BEGIN

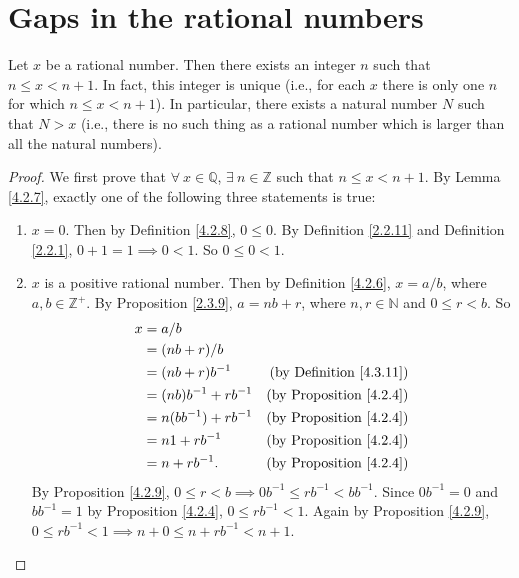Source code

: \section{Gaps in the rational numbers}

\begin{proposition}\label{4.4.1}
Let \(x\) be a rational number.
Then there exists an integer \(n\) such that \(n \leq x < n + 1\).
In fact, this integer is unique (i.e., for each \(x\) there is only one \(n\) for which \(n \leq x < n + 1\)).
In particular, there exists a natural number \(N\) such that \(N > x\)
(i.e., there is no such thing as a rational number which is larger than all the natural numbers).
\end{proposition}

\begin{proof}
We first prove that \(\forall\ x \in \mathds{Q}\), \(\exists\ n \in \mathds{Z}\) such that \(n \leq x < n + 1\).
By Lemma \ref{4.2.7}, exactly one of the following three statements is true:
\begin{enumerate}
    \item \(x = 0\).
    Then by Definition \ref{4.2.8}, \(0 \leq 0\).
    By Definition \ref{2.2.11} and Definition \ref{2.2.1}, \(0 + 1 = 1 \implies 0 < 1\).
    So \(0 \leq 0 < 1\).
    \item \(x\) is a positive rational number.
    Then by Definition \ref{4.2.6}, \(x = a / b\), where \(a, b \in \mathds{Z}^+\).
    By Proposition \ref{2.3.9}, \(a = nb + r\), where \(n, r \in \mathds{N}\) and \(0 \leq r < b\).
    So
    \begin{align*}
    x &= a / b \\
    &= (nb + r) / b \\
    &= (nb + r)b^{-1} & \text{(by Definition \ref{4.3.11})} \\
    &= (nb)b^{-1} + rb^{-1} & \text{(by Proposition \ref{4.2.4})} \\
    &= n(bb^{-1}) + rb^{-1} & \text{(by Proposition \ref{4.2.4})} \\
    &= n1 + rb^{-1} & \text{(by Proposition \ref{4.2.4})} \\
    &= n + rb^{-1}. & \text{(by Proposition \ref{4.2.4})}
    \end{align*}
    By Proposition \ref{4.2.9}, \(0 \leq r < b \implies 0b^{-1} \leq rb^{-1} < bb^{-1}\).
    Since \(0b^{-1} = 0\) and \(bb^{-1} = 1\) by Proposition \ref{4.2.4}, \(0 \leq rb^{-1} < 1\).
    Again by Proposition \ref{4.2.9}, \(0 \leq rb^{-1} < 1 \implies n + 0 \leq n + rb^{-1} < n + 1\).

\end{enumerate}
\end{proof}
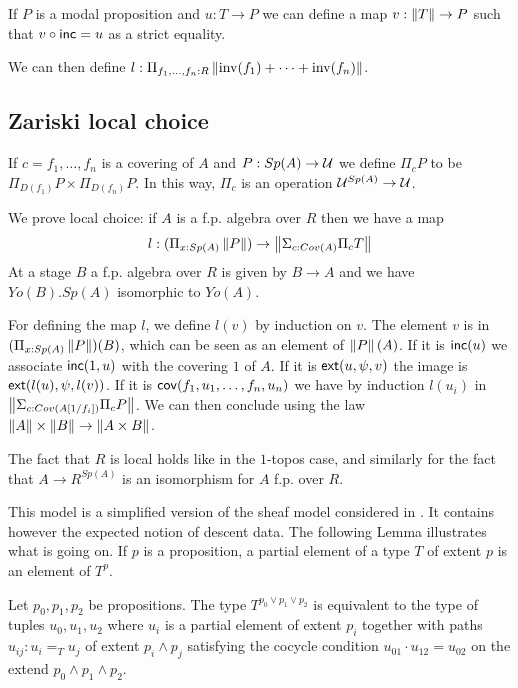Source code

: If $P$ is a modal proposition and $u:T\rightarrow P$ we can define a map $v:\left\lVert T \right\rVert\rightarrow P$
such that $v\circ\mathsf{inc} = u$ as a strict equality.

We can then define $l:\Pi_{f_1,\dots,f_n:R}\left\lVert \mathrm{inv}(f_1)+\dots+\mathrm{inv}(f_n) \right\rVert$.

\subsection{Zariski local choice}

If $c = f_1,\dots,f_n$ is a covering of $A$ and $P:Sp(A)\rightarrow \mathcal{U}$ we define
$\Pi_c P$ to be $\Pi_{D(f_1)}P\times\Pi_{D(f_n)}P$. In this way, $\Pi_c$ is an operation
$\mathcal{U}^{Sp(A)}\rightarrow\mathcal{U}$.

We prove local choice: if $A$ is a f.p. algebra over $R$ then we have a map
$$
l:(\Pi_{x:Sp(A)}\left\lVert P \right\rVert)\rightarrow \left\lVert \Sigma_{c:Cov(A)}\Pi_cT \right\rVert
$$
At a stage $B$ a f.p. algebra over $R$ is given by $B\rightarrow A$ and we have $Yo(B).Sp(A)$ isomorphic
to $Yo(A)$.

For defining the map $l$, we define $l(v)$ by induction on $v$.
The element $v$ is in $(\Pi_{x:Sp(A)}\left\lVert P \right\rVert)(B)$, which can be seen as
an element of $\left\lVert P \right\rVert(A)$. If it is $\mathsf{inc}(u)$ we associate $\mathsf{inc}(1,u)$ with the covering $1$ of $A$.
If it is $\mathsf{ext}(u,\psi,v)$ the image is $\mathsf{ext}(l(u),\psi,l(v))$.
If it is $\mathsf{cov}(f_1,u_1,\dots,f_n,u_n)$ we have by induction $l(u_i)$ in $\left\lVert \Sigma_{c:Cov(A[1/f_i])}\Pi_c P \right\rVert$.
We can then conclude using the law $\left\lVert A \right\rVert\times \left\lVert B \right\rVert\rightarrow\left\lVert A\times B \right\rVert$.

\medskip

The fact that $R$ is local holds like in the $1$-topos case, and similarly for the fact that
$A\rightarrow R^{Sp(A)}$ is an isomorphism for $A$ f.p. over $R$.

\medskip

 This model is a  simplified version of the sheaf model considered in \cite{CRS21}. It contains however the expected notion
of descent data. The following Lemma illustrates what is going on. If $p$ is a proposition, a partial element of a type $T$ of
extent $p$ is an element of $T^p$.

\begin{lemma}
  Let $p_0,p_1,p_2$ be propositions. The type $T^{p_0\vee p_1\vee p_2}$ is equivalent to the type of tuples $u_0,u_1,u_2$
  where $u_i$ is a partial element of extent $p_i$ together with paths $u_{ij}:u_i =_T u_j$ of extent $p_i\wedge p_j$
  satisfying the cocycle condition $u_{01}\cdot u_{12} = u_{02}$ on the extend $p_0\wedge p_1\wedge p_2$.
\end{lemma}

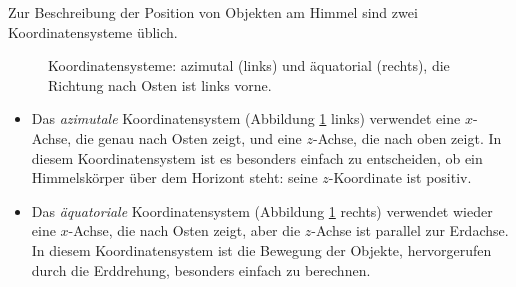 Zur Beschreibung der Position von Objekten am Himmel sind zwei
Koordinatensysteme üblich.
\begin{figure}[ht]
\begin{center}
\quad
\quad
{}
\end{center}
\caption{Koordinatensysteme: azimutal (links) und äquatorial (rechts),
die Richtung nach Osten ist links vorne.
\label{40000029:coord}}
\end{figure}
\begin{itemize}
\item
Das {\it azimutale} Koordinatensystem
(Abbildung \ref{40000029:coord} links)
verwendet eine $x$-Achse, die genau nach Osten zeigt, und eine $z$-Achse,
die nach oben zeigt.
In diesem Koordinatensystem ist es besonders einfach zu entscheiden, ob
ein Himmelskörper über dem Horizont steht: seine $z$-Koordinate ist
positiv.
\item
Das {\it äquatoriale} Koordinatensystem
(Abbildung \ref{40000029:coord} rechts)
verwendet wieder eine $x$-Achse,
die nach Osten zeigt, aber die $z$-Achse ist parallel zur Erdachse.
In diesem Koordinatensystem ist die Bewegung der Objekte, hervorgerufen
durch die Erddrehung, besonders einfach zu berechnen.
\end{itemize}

END

* [WHAT THE EXERCISE ASKS] Filter the entries down to the lines holding the string "which". Copy each of those lines.

* [WRITTEN RESPONSE]
In fact, this integer is unique (i.e., for each \(x\) there is only one \(n\) for which \(n \leq x < n + 1\)).
(i.e., there is no such thing as a rational number which is larger than all the natural numbers).
The element $v$ is in $(\Pi_{x:Sp(A)}\left\lVert P \right\rVert)(B)$, which can be seen as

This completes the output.